No Código Penal russo, há o curioso artigo 282, que proíbe a incitação do ódio ou de hostilidade “baseado em sexo, raça, nacionalidade, língua, antecedentes, preferências religiosas ou por fazer parte de certo grupo social”. A punição é severa: mesmo se não resultar em violência, a penalidade por cometer um ato de hostilidade pode ser de mais de dois anos na prisão.

Isso pode parecer suficiente para pôr um fim ao extremismo no país, mas acabou levantando muitas questões complicadas. Como definir um ato de hostilidade? Atirar e escrever em paredes, por exemplo, podem ser considerados como tal? E o que significa exatamente o termo “hostilidade”? Há uma questão ainda mais difícil de explicar: o que pode ser classificado como grupo social?

Quando o artigo 282 entrou em vigor pela primeira vez, muitas coisas vieram à tona. No fim das contas, um grupo social pode se referir, por exemplo, à polícia – nesse caso, o abuso de poder contra a polícia pode ser vista como um ato de ódio contra um grupo social.
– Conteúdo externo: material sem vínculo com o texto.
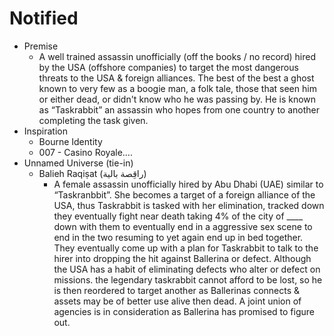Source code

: # Notified

- Premise
    - A well trained assassin unofficially (off the books / no record) hired by the USA (offshore companies) to target the most dangerous threats to the USA & foreign alliances. The best of the best a ghost known to very few as a boogie man, a folk tale, those that seen him or either dead, or didn't know who he was passing by. He is known as “Taskrabbit” an assassin who hopes from one country to another completing the task given.
- Inspiration
    - Bourne Identity
    - 007 - Casino Royale….
- Unnamed Universe (tie-in)
    - Balieh Raqiṣat (راقِصة بالية)
        - A female assassin unofficially hired by Abu Dhabi (UAE) similar to “Taskranbbit”. She becomes a target of a foreign alliance of the USA, thus Taskrabbit is tasked with her elimination, tracked down they eventually fight near death taking 4% of the city of ____ down with them to eventually end in a aggressive sex scene to end in the two resuming to yet again end up in bed together. They eventually come up with a plan for Taskrabbit to talk to the hirer into dropping the hit against Ballerina or defect. Although the USA has a habit of eliminating defects who alter or defect on missions. the legendary taskrabbit cannot afford to be lost, so he is then reordered to target another as Ballerinas connects & assets may be of better use alive then dead. A joint union of agencies is in consideration as Ballerina has promised to figure out.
Membros do Parlamento Russo são outro grupo social; assim, Iaroslav Nemchaninov, representante financeiro do Partido Comunista da Federação Russa (KPRF), pode, de acordo com essa lei, ser acusado de incitar ódio contra outro grupo social, que seria membros da Duma não-integrantes da legenda.
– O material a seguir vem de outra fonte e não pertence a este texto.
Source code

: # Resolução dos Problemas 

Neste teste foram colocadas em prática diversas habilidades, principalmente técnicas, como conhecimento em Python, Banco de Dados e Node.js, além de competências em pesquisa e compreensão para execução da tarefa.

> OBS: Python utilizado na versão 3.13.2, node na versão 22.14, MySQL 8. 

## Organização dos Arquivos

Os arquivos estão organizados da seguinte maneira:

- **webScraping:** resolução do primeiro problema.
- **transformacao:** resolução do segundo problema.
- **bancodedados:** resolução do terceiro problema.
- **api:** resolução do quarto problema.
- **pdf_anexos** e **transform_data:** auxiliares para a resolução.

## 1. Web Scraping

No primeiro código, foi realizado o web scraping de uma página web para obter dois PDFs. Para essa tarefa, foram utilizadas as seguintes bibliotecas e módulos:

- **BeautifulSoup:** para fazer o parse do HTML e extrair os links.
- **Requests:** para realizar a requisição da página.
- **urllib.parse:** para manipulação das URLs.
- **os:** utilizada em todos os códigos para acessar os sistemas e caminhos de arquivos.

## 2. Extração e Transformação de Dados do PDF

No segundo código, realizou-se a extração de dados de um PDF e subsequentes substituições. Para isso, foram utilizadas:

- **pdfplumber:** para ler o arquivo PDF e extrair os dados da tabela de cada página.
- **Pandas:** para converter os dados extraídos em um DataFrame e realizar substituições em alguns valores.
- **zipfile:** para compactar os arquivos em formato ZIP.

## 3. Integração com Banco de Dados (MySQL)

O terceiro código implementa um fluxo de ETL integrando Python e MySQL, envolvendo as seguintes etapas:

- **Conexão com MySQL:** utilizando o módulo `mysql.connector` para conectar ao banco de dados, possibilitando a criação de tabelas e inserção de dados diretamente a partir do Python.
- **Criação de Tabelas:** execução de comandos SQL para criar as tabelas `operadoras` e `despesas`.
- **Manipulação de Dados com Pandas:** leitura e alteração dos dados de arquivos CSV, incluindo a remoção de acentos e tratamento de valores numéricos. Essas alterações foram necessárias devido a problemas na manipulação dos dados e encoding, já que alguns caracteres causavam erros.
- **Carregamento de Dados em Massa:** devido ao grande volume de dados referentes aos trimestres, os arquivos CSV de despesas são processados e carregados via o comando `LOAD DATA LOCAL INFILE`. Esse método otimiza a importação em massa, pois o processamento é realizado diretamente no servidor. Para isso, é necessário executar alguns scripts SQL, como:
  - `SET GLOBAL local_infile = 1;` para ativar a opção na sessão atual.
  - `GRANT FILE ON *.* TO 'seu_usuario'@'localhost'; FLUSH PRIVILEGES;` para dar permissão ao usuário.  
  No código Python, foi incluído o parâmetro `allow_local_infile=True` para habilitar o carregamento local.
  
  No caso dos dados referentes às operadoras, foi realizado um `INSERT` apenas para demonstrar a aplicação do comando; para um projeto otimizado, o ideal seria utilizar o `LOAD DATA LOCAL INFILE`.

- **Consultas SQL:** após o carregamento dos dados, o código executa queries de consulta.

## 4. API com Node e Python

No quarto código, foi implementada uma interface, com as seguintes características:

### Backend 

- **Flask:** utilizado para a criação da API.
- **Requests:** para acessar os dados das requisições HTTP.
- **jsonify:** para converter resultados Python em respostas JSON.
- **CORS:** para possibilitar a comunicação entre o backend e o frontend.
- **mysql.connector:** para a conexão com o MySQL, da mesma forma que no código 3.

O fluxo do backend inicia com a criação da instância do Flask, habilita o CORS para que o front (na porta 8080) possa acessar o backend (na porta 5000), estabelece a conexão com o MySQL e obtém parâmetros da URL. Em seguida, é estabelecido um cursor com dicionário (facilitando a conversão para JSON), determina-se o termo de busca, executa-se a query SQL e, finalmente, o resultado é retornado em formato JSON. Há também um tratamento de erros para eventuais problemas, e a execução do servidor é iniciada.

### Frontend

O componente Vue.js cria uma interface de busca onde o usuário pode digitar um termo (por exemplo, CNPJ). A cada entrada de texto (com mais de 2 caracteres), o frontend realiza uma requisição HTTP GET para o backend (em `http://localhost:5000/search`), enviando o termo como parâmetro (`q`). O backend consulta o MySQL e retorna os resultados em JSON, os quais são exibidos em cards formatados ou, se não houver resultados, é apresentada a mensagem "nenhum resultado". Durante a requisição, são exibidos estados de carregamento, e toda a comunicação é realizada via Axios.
Segundo o Centro de Informação e Análise (SOVA), em setembro de 2010, o candidato do Partido Rússia Unida, Serguei Bachtiriov, teve negado o pedido de se registrar como postulante ao governo da Duma sob a legação de que, em sua campanha contra as escolas privadas, havia incitado hostilidade entre os grupos sociais dos pais dos alunos e dos funcionários da escola, assim como entre os jovens e os membros do Partido Rússia Unida.

Dessa forma, ferramentas de luta contra o extremismo se transformam de repente em porretes com os quais é possível atacar inimigos políticos e pessoas comuns que, por qualquer motivo, são indesejáveis. Um folheto político postado na internet, ou até mesmo um texto literário, pode ser interpretado como um ato de hostilidade contra determinado grupo social.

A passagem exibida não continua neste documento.